Arizona’s corrections and detention officers have relied on retirement benefits from the Corrections Officer Retirement Plan since 1986. Those hired on or after July 1, 2018, to work in state prisons, county or municipal jails, are automatically enrolled in the Public Safety Personnel Defined Contribution Retirement Plan (PSPDCRP), administered by Nationwide Retirement Solutions.

The PSPDCRP is a retirement plan in which both members and employers make contributions into an individual investment account established for each participant. Member contributions are made on a pre-tax basis and generate an employer matching contribution into a 401(a) account managed by Nationwide Retirement Solutions and overseen by the PSPRS Defined Contribution Committee, which consists of PSPRS trustees and members of the public safety, corrections and elected officials retirement plans.

PSPDCRP participants can allocate contributions to various investment options, including target date funds, mutual funds, index funds and bond funds. The benefit available to plan members upon retirement is determined by both contributions and investment performance of the funds chosen by participants. Defined contribution plans are a proven wealth and retirement security building tool but participants bear the risk of market volatility and economic conditions.

For additional information, members can review the AZ PSPRS Plan Overview, and participants in the 401(a) plan can visit or contact Nationwide Retirement Solutions by calling  1-855-297-8228 or emailing [email protected] for assistance.

Making the choice

New corrections and detention officers must review and act on several of their options within 90 days of their hiring date. These decisions, which are irrevocable under most circumstances, must be made through the Members Only portal. PSPRS, which manages the corrections retirement plan, emails new members access instructions to the portal.

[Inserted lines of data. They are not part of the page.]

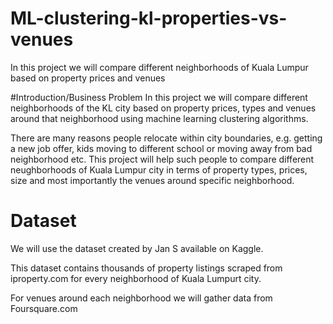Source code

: # ML-clustering-kl-properties-vs-venues
 In this project we will compare different neighborhoods of Kuala Lumpur based on property prices and venues

#Introduction/Business Problem
In this project we will compare different neighborhoods of the KL city based on property prices, types and venues around that neighborhood using machine learning clustering algorithms.

There are many reasons people relocate within city boundaries, e.g. getting a new job offer, kids moving to different school or moving away from bad neighborhood etc. This project will help such people to compare different neughborhoods of Kuala Lumpur city in terms of property types, prices, size and most importantly the venues around specific neighborhood.

# Dataset
We will use the dataset created by Jan S available on Kaggle.

This dataset contains thousands of property listings scraped from iproperty.com for every neighborhood of Kuala Lumpurt city.

For venues around each neighborhood we will gather data from Foursquare.com
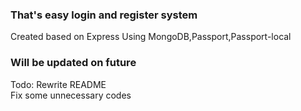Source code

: ### That's easy login and register system
Created based on Express
Using MongoDB,Passport,Passport-local
### Will be updated on future
Todo:
Rewrite README
<br>
Fix some unnecessary codes
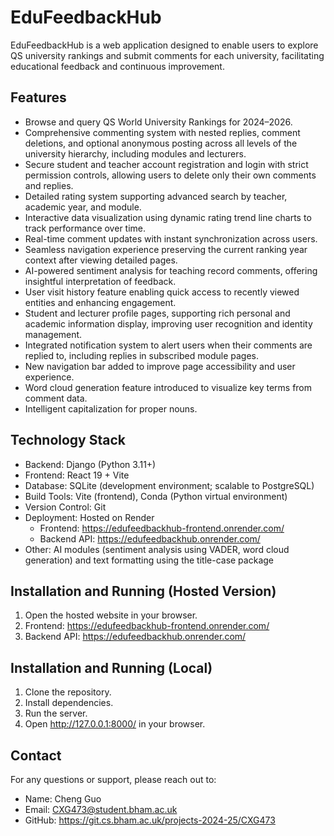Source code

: # EduFeedbackHub

EduFeedbackHub is a web application designed to enable users to explore QS university rankings and submit comments for
each university, facilitating educational feedback and continuous improvement.

## Features

- Browse and query QS World University Rankings for 2024–2026.
- Comprehensive commenting system with nested replies, comment deletions, and optional anonymous posting across all
  levels of the university hierarchy, including modules and lecturers.
- Secure student and teacher account registration and login with strict permission controls, allowing users to delete
  only their own comments and replies.
- Detailed rating system supporting advanced search by teacher, academic year, and module.
- Interactive data visualization using dynamic rating trend line charts to track performance over time.
- Real-time comment updates with instant synchronization across users.
- Seamless navigation experience preserving the current ranking year context after viewing detailed pages.
- AI-powered sentiment analysis for teaching record comments, offering insightful interpretation of feedback.
- User visit history feature enabling quick access to recently viewed entities and enhancing engagement.
- Student and lecturer profile pages, supporting rich personal and academic information display, improving user
  recognition and identity management.
- Integrated notification system to alert users when their comments are replied to, including replies in subscribed
  module pages.
- New navigation bar added to improve page accessibility and user experience.
- Word cloud generation feature introduced to visualize key terms from comment data.
- Intelligent capitalization for proper nouns.

## Technology Stack

- Backend: Django (Python 3.11+)
- Frontend: React 19 + Vite
- Database: SQLite (development environment; scalable to PostgreSQL)
- Build Tools: Vite (frontend), Conda (Python virtual environment)
- Version Control: Git
- Deployment: Hosted on Render
    - Frontend: https://edufeedbackhub-frontend.onrender.com/
    - Backend API: https://edufeedbackhub.onrender.com/
- Other: AI modules (sentiment analysis using VADER, word cloud generation) and text formatting using the title-case
  package

## Installation and Running (Hosted Version)

1. Open the hosted website in your browser.
2. Frontend: https://edufeedbackhub-frontend.onrender.com/
3. Backend API: https://edufeedbackhub.onrender.com/

## Installation and Running (Local)

1. Clone the repository.
2. Install dependencies.
3. Run the server.
4. Open http://127.0.0.1:8000/ in your browser.

## Contact

For any questions or support, please reach out to:

- Name: Cheng Guo
- Email: CXG473@student.bham.ac.uk
- GitHub: https://git.cs.bham.ac.uk/projects-2024-25/CXG473
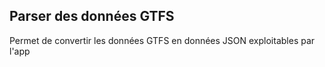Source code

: ## Parser des données GTFS
Permet de convertir les données GTFS en données JSON exploitables par l'app
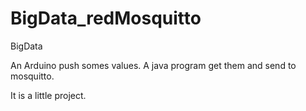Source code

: # BigData_redMosquitto
BigData 

An Arduino push somes values.
A java program get them and send to mosquitto.

It is a little project.
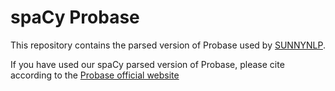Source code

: # spaCy Probase

This repository contains the parsed version of Probase used by [SUNNYNLP](https://github.com/Yermouth/sunnynlp).

If you have used our spaCy parsed version of Probase, please cite according to the [Probase official website](https://www.microsoft.com/en-us/research/project/probase/)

  • Member Contribution Rate: New officers can adjust their pre-tax salary contribution to their 401(a) retirement account from the default rate of 7 percent. This amount can be raised to IRS limits or lowered as far as 5 percent.
  • Health Insurance Subsidies: New members can choose to contribute to receive a health insurance subsidy each month after they retire to lower their health and dental insurance costs. The decision to opt-in this subsidy benefit is irrevocable under IRS rules and contributions are non-refundable. Members must meet retirement eligibility requirements to receive the benefit.

All new Tier 3 members begin making pre-tax contributions to their retirement plans on their 91st day of employment. Contributing towards retirement is mandatory and managed by your employer throughout your public service career.

PSPRS/CORP has partnered with Public Safety Financial/Galloway to provide free benefit selection and retirement planning consultations to plan members. PSPRS does not endorse any firms for asset management services to plan members.

PSPRS provides resources to assist new members in making informed decisions.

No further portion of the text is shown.